Marthe Robin (1902-1981). « La Croix et la Joie »

Une femme gît dans le noir le plus complet d’une humble chambre. Son corps n’est que souffrance ; le visage est blême, les traits crispés ; le corps est recroquevillé, les jambes pliées ramenées sous le torse. Les yeux du visiteur s’habituent à l’obscurité, prennent la pleine intensité du supplice : une femme d’une maigreur cadavérique geint. Quelques gouttes de sang perlent sur son front, injectent ses yeux révulsés, salissent les draps. La vision est insoutenable. La mort guette. Et il en est ainsi tous les vendredis.

Cette femme malgré tout joyeuse et paisible a été un des personnages les plus influents dans la France religieuse du XX ème siècle.

L’enfance ordinaire

Les Robin exploitent une petite ferme à Châteuneuf-de-Galaure dans la Drôme des collines. Le travail est dur, toute la famille s’échine pour arracher à cette terre avare une maigre subsistance. La naissance de ce sixième enfant en 1902, une cinquième fille,  n’y changera rien, vie réglée au rythme des saisons, des bons étés et des mauvais hivers, à la grâce de Dieu.

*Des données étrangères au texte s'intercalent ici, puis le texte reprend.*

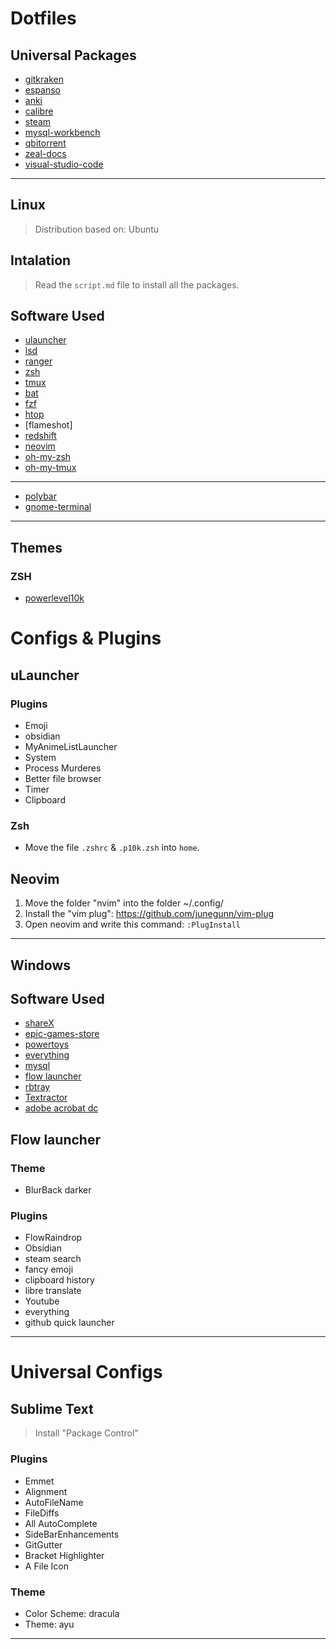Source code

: # Dotfiles

## Universal Packages

- [gitkraken](https://snapcraft.io/install/gitkraken/)
- [espanso](https://espanso.org/)
- [anki](https://apps.ankiweb.net/)
- [calibre](https://calibre-ebook.com/download)
- [steam](https://store.steampowered.com/about/)
- [mysql-workbench]()
- [qbitorrent](https://www.qbittorrent.org/)
- [zeal-docs](https://zealdocs.org/)
- [visual-studio-code]()

---

## Linux

> Distribution based on: Ubuntu

## Intalation 

> Read the `script.md` file to install all the packages.

## Software Used

- [ulauncher](https://ulauncher.io/)
- [lsd](https://github.com/Peltoche/lsd)
- [ranger](https://github.com/ranger/ranger)
- [zsh](https://github.com/zsh-users/zsh)
- [tmux](https://github.com/tmux/tmux)
- [bat](https://github.com/sharkdp/bat)
- [fzf](https://github.com/junegunn/fzf)
- [htop](https://htop.dev/)
- [flameshot]
- [redshift](https://github.com/jonls/redshift)
- [neovim](https://github.com/neovim/neovim)
- [oh-my-zsh](https://github.com/ohmyzsh/ohmyzsh)
- [oh-my-tmux](https://github.com/gpakosz/.tmux)

---

- [polybar](https://github.com/polybar/polybar)
- [gnome-terminal](https://github.com/GNOME/gnome-terminal)

---

## Themes

### ZSH
- [powerlevel10k](https://github.com/romkatv/powerlevel10k)

# Configs & Plugins
## uLauncher

### Plugins
- Emoji
- obsidian
- MyAnimeListLauncher
- System
- Process Murderes
- Better file browser
- Timer
- Clipboard

### Zsh
- Move the file `.zshrc` & `.p10k.zsh` into `home`.

## Neovim

1. Move the folder "nvim" into the folder ~/.config/
2. Install the "vim plug": https://github.com/junegunn/vim-plug
3. Open neovim and write this command: `:PlugInstall`

---

## Windows

## Software Used

- [shareX](https://getsharex.com/)
- [epic-games-store](https://store.epicgames.com/es-MX/)
- [powertoys](https://docs.microsoft.com/en-us/windows/powertoys/)
- [everything](https://www.voidtools.com/)
- [mysql]()
- [flow launcher](https://www.flowlauncher.com/)
- [rbtray](http://rbtray.sourceforge.net/)
- [Textractor](https://github.com/Artikash/Textractor)
- [adobe acrobat dc]()

## Flow launcher

### Theme
- BlurBack darker

### Plugins
- FlowRaindrop
- Obsidian
- steam search
- fancy emoji
- clipboard history
- libre translate
- Youtube
- everything
- github quick launcher

---

# Universal Configs

## Sublime Text
> Install "Package Control"

### Plugins
- Emmet
- Alignment
- AutoFileName
- FileDiffs
- All AutoComplete
- SideBarEnhancements
- GitGutter
- Bracket Highlighter
- A File Icon

### Theme
- Color Scheme: dracula
- Theme: ayu

---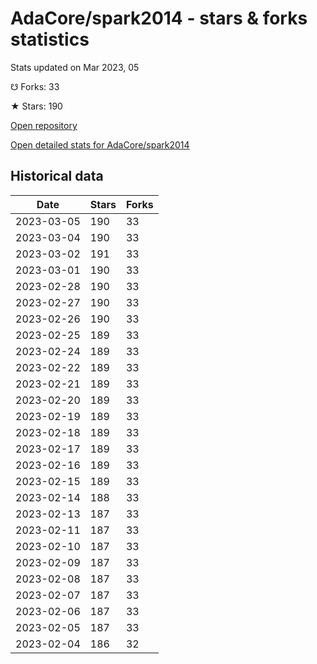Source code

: # AdaCore/spark2014 - stars & forks statistics

Stats updated on Mar 2023, 05

☋ Forks: 33

★ Stars: 190

[Open repository](https://github.com/AdaCore/spark2014)

[Open detailed stats for AdaCore/spark2014](https://reviewgithub.com/rep/AdaCore/spark2014)

## Historical data
| Date | Stars | Forks |
|------|-------|-------|
| 2023-03-05 | 190 | 33 | 
| 2023-03-04 | 190 | 33 | 
| 2023-03-02 | 191 | 33 | 
| 2023-03-01 | 190 | 33 | 
| 2023-02-28 | 190 | 33 | 
| 2023-02-27 | 190 | 33 | 
| 2023-02-26 | 190 | 33 | 
| 2023-02-25 | 189 | 33 | 
| 2023-02-24 | 189 | 33 | 
| 2023-02-22 | 189 | 33 | 
| 2023-02-21 | 189 | 33 | 
| 2023-02-20 | 189 | 33 | 
| 2023-02-19 | 189 | 33 | 
| 2023-02-18 | 189 | 33 | 
| 2023-02-17 | 189 | 33 | 
| 2023-02-16 | 189 | 33 | 
| 2023-02-15 | 189 | 33 | 
| 2023-02-14 | 188 | 33 | 
| 2023-02-13 | 187 | 33 | 
| 2023-02-11 | 187 | 33 | 
| 2023-02-10 | 187 | 33 | 
| 2023-02-09 | 187 | 33 | 
| 2023-02-08 | 187 | 33 | 
| 2023-02-07 | 187 | 33 | 
| 2023-02-06 | 187 | 33 | 
| 2023-02-05 | 187 | 33 | 
| 2023-02-04 | 186 | 32 | 

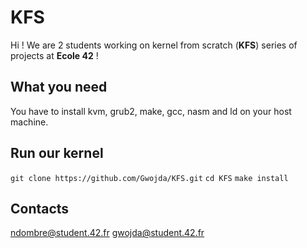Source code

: # KFS

Hi ! We are 2 students working on kernel from scratch (**KFS**) series of projects at **Ecole 42** !

## What you need

You have to install kvm, grub2, make, gcc, nasm and ld on your host machine. 

## Run our kernel

`git clone https://github.com/Gwojda/KFS.git`
`cd KFS`
`make install`

## Contacts

ndombre@student.42.fr
gwojda@student.42.fr
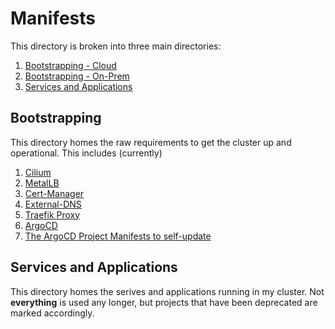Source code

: # Manifests

This directory is broken into three main directories:

1. [Bootstrapping - Cloud](bootstrapping-cloud/)
1. [Bootstrapping - On-Prem](bootstrapping-onprem/)
2. [Services and Applications](workloads/)

## Bootstrapping

This directory homes the raw requirements to get the cluster up and operational. This includes (currently)

1. [Cilium](bootstrapping-onprem/01-cilium/)
2. [MetalLB](bootstrapping-onprem/02-metallb/)
3. [Cert-Manager](bootstrapping-onprem/03-cert-manager/)
4. [External-DNS](bootstrapping-onprem/04-external-dns/)
5. [Traefik Proxy](bootstrapping-onprem/05-traefik/)
6. [ArgoCD](bootstrapping-onprem/06-argocd/)
7. [The ArgoCD Project Manifests to self-update](07-bootstrapping-argoprojects/)

## Services and Applications

This directory homes the serives and applications running in my cluster. Not **everything** is used any longer, but projects that have been deprecated are marked accordingly.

Mais Dieu ou le destin en a décidé autrement. Marthe n’a qu’un an quand la fièvre typhoïde menace de l’emporter. Sa sœur Clémence en mourra. Toute l’enfance de Marthe sera marquée par des périodes de grande fatigue suivies de périodes de rémission sans que le caractère joyeux de la petite n’en soit affecté. Volontiers espiègle et  serviable, Marthe participe à la vie du village, aide aux travaux domestiques malgré sa fragilité et apporte ses rires d’enfant aux malades du voisinage. Gaieté et prières, car contrairement à ses parents peu versés aux bondieuseries, Marthe témoigne d’une grande piété, rend grâce au Seigneur pour la beauté de la nature, passe de longs moments en méditation : « J’ai toujours aimé le Bon Dieu comme petite fille, j’ai toujours énormément prié dans ma vie… » Ses longues périodes de maladie lui interdisent de passer le Certificat d’études et comme les petites paysannes de son âge dans ce début du XXe siècle elle se rend utile. Sa constitution fragile lui interdisant les gros travaux, elle se consacre aux travaux d’aiguille. Enfance banale, vie simple d’une gamine ordinaire, sauf que son impossibilité à participer aux besognes de la ferme est mal vécue par son père et son frère Henri qui voient en elle une bouche inutile nécessitant beaucoup de soins maternels, autant de temps que sa mère ne passe dans les champs. Le père se lamente : « Qu’est-ce que j’ai fait pour avoir une fille pareille ? »

Adolescence brisée

Le premier décembre 1918, Marthe est obligée de s’aliter. Elle sent ses forces l’abandonner. Ses maux de tête deviennent insupportables jusqu’à l’évanouissement, jusqu’au coma qui va durer quatre jours. Sa famille la croit perdue, les docteurs sont impuissants à établir un diagnostic, évoquent une récidive de la typhoïde, une tumeur cérébrale. Elle n’a que seize ans, sa vie bascule dans une longue lutte contre la douleur. Ses yeux la font terriblement souffrir, elle ne supporte plus le moindre rayon de lumière, ses jambes s’ankylosent, quelques périodes de rémission lui redonnent espoir et elle prie, se réfugiant dans une vie spirituelle intense. Elle souffre terriblement : « Tu me plongerais dans ta lessive bouillante, je ne souffrirais pas davantage », dit-elle alors. On la soulage plutôt mal que bien mal avec de l’aspirine. En juillet 1919 la maladie s’aggrave encore : contractures musculaires, troubles du sommeil, troubles digestifs, troubles de la vue.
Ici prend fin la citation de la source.